Graphing Sea Ice Extent in the Arctic and Antarctic
Large amounts of ice form in some seasons in the oceans near the North Pole and the South Pole (the Arctic Ocean and the Southern Ocean). This ice, which forms when sea water freezes, is called sea ice. In this activity you will learn about sea ice. The amount of sea ice changes from month to month and from year to year. The size of the area covered by sea ice is called the "extent" of the sea ice. In this activity, you will graph the extent of the sea ice over time.
- We will start off by looking at the sea ice around the North Pole in the Arctic Ocean. Your teacher will give you a piece of graph paper. In a few minutes, you will graph data about the changes in the extent of sea ice in the Arctic Ocean. But first you will need to think about how you expect the sea ice extent to change throughout the year and make a hypothesis about how you expect the sea ice graph to look.
- You will graph the average sea ice extent for each month for a period of three years, from January 2005 through December 2007. The x-axis of your graph is time, in months. The y-axis of your graph is the extent of sea ice, in millions of square kilometers.
- Think of what you know about snow, ice, and the seasons. During what months would you expect there to be the most ice? During which months do you think there would be the least ice?

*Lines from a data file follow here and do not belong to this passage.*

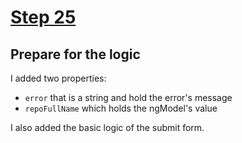 # [Step 25](https://github.com/kamilkisiela/GitHunt-Lite-Angular/tree/step25)

## Prepare for the logic

I added two properties:

- `error` that is a string and hold the error's message
- `repoFullName` which holds the ngModel's value

I also added the basic logic of the submit form.
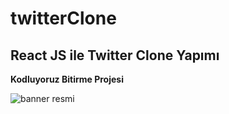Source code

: # twitterClone

## React JS ile Twitter Clone Yapımı 

**Kodluyoruz Bitirme Projesi**

![banner resmi](https://github.com/mnd-dvc/twitterr-Clonee/blob/master/twitterClone.png)


















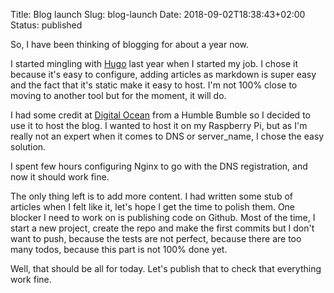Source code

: Title: Blog launch
Slug: blog-launch
Date: 2018-09-02T18:38:43+02:00
Status: published

So, I have been thinking of blogging for about a year now.

I started mingling with [Hugo](https://github.com/gohugoio/hugo) last year when I started my job.
I chose it because it's easy to configure, 
adding articles as markdown is super easy 
and the fact that it's static make it easy to host.
I'm not 100% close to moving to another tool
but for the moment, it will do.

I had some credit at [Digital Ocean](https://www.digitalocean.com/)
from a Humble Bumble so I decided to use it to host the blog.
I wanted to host it on my Raspberry Pi,
but as I'm really not an expert when it comes to DNS or server\_name,
I chose the easy solution.

I spent few hours configuring Nginx to go with the DNS registration,
and now it should work fine.

The only thing left is to add more content.
I had written some stub of articles when I felt like it,
let's hope I get the time to polish them.
One blocker I need to work on is publishing code on Github.
Most of the time, I start a new project,
create the repo and make the first commits
but I don't want to push,
because the tests are not perfect,
because there are too many todos,
because this part is not 100% done yet.

Well, that should be all for today.
Let's publish that to check that everything work fine.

- Between 2005 and 2007, the largest extent of the sea ice was about
15 million km2. The smallest extent of the sea ice was about 4 million km2. Pick a colored pencil to use in drawing your hypothesis. Sketch a curve on the graph paper showing your hypothesis about how the sea ice extent changed from January 2005 through December 2007.
- Your teacher will provide you with actual data of monthly sea ice extent in the Arctic from January 2005 through December 2007. Pick a different colored pencil than the one you used to sketch your hypothesis, and plot the actual data on the same graph paper you used to sketch your hypothesis.
- Compare your hypothesis with the actual data. How similar are the two curves? If there are differences, what might explain those differences?
- In which month is there the most sea ice? In which month is there the least? Is it the same month each year?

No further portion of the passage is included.